ASSIGNMENT: Could you set down every entry exactly as it appears?

Dataset records:
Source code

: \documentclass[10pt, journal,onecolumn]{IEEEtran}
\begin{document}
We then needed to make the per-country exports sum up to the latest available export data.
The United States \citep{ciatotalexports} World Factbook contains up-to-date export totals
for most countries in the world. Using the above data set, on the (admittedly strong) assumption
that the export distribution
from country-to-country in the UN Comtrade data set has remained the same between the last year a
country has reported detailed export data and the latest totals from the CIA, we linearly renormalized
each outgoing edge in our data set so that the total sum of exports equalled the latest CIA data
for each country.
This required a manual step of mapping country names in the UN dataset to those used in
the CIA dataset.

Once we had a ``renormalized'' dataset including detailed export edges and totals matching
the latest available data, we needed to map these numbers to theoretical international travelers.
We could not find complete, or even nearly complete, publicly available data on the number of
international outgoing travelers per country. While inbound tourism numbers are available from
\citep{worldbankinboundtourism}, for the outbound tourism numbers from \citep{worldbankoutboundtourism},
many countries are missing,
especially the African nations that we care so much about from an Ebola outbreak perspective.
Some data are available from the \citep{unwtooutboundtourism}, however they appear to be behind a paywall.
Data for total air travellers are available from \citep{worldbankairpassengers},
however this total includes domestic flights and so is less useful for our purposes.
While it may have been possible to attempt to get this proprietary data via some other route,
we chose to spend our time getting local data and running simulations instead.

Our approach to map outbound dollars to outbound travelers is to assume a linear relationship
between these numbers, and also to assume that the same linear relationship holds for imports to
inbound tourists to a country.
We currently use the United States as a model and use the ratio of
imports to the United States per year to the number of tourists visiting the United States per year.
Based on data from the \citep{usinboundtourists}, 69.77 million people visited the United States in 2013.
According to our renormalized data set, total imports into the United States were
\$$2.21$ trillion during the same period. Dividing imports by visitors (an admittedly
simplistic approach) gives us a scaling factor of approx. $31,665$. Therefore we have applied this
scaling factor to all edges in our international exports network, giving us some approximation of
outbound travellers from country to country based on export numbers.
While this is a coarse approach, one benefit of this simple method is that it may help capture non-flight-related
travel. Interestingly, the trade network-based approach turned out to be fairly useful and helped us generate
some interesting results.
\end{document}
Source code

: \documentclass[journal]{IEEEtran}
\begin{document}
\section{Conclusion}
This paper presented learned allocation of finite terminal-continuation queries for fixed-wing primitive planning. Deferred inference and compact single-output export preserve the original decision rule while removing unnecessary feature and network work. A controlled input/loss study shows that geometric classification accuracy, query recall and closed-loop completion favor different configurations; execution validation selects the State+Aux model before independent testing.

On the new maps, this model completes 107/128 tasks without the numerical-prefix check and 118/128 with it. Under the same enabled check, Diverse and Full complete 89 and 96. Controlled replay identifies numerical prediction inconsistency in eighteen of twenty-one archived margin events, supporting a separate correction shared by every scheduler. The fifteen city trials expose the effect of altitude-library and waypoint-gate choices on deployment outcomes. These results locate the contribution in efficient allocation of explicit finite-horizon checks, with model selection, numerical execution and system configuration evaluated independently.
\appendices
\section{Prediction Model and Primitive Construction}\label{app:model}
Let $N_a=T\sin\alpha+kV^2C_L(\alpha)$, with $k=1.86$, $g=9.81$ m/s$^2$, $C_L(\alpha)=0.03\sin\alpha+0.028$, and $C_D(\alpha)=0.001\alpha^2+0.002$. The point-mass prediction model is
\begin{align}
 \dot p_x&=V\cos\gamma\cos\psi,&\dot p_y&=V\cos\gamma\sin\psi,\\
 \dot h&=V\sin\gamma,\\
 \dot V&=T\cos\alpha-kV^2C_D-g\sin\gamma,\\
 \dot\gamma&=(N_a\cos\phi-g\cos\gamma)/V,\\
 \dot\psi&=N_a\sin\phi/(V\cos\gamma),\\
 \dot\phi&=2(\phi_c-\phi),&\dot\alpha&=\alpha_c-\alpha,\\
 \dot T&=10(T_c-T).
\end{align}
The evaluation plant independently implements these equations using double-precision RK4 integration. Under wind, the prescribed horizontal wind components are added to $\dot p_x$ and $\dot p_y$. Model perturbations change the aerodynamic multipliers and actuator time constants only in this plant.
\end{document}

EXERCISE ANSWER:
Source code

: \documentclass[10pt, journal,onecolumn]{IEEEtran}
\begin{document}
We then needed to make the per-country exports sum up to the latest available export data.
The United States \citep{ciatotalexports} World Factbook contains up-to-date export totals
for most countries in the world. Using the above data set, on the (admittedly strong) assumption
that the export distribution
from country-to-country in the UN Comtrade data set has remained the same between the last year a
country has reported detailed export data and the latest totals from the CIA, we linearly renormalized
each outgoing edge in our data set so that the total sum of exports equalled the latest CIA data
for each country.
This required a manual step of mapping country names in the UN dataset to those used in
the CIA dataset.

Once we had a ``renormalized'' dataset including detailed export edges and totals matching
the latest available data, we needed to map these numbers to theoretical international travelers.
We could not find complete, or even nearly complete, publicly available data on the number of
international outgoing travelers per country. While inbound tourism numbers are available from
\citep{worldbankinboundtourism}, for the outbound tourism numbers from \citep{worldbankoutboundtourism},
many countries are missing,
especially the African nations that we care so much about from an Ebola outbreak perspective.
Some data are available from the \citep{unwtooutboundtourism}, however they appear to be behind a paywall.
Data for total air travellers are available from \citep{worldbankairpassengers},
however this total includes domestic flights and so is less useful for our purposes.
While it may have been possible to attempt to get this proprietary data via some other route,
we chose to spend our time getting local data and running simulations instead.

Our approach to map outbound dollars to outbound travelers is to assume a linear relationship
between these numbers, and also to assume that the same linear relationship holds for imports to
inbound tourists to a country.
We currently use the United States as a model and use the ratio of
imports to the United States per year to the number of tourists visiting the United States per year.
Based on data from the \citep{usinboundtourists}, 69.77 million people visited the United States in 2013.
According to our renormalized data set, total imports into the United States were
\$$2.21$ trillion during the same period. Dividing imports by visitors (an admittedly
simplistic approach) gives us a scaling factor of approx. $31,665$. Therefore we have applied this
scaling factor to all edges in our international exports network, giving us some approximation of
outbound travellers from country to country based on export numbers.
While this is a coarse approach, one benefit of this simple method is that it may help capture non-flight-related
travel. Interestingly, the trade network-based approach turned out to be fairly useful and helped us generate
some interesting results.
\end{document}
Source code

: \documentclass[journal]{IEEEtran}
\begin{document}
\section{Conclusion}
This paper presented learned allocation of finite terminal-continuation queries for fixed-wing primitive planning. Deferred inference and compact single-output export preserve the original decision rule while removing unnecessary feature and network work. A controlled input/loss study shows that geometric classification accuracy, query recall and closed-loop completion favor different configurations; execution validation selects the State+Aux model before independent testing.

On the new maps, this model completes 107/128 tasks without the numerical-prefix check and 118/128 with it. Under the same enabled check, Diverse and Full complete 89 and 96. Controlled replay identifies numerical prediction inconsistency in eighteen of twenty-one archived margin events, supporting a separate correction shared by every scheduler. The fifteen city trials expose the effect of altitude-library and waypoint-gate choices on deployment outcomes. These results locate the contribution in efficient allocation of explicit finite-horizon checks, with model selection, numerical execution and system configuration evaluated independently.
\appendices
\section{Prediction Model and Primitive Construction}\label{app:model}
Let $N_a=T\sin\alpha+kV^2C_L(\alpha)$, with $k=1.86$, $g=9.81$ m/s$^2$, $C_L(\alpha)=0.03\sin\alpha+0.028$, and $C_D(\alpha)=0.001\alpha^2+0.002$. The point-mass prediction model is
\begin{align}
 \dot p_x&=V\cos\gamma\cos\psi,&\dot p_y&=V\cos\gamma\sin\psi,\\
 \dot h&=V\sin\gamma,\\
 \dot V&=T\cos\alpha-kV^2C_D-g\sin\gamma,\\
 \dot\gamma&=(N_a\cos\phi-g\cos\gamma)/V,\\
 \dot\psi&=N_a\sin\phi/(V\cos\gamma),\\
 \dot\phi&=2(\phi_c-\phi),&\dot\alpha&=\alpha_c-\alpha,\\
 \dot T&=10(T_c-T).
\end{align}
The evaluation plant independently implements these equations using double-precision RK4 integration. Under wind, the prescribed horizontal wind components are added to $\dot p_x$ and $\dot p_y$. Model perturbations change the aerodynamic multipliers and actuator time constants only in this plant.
\end{document}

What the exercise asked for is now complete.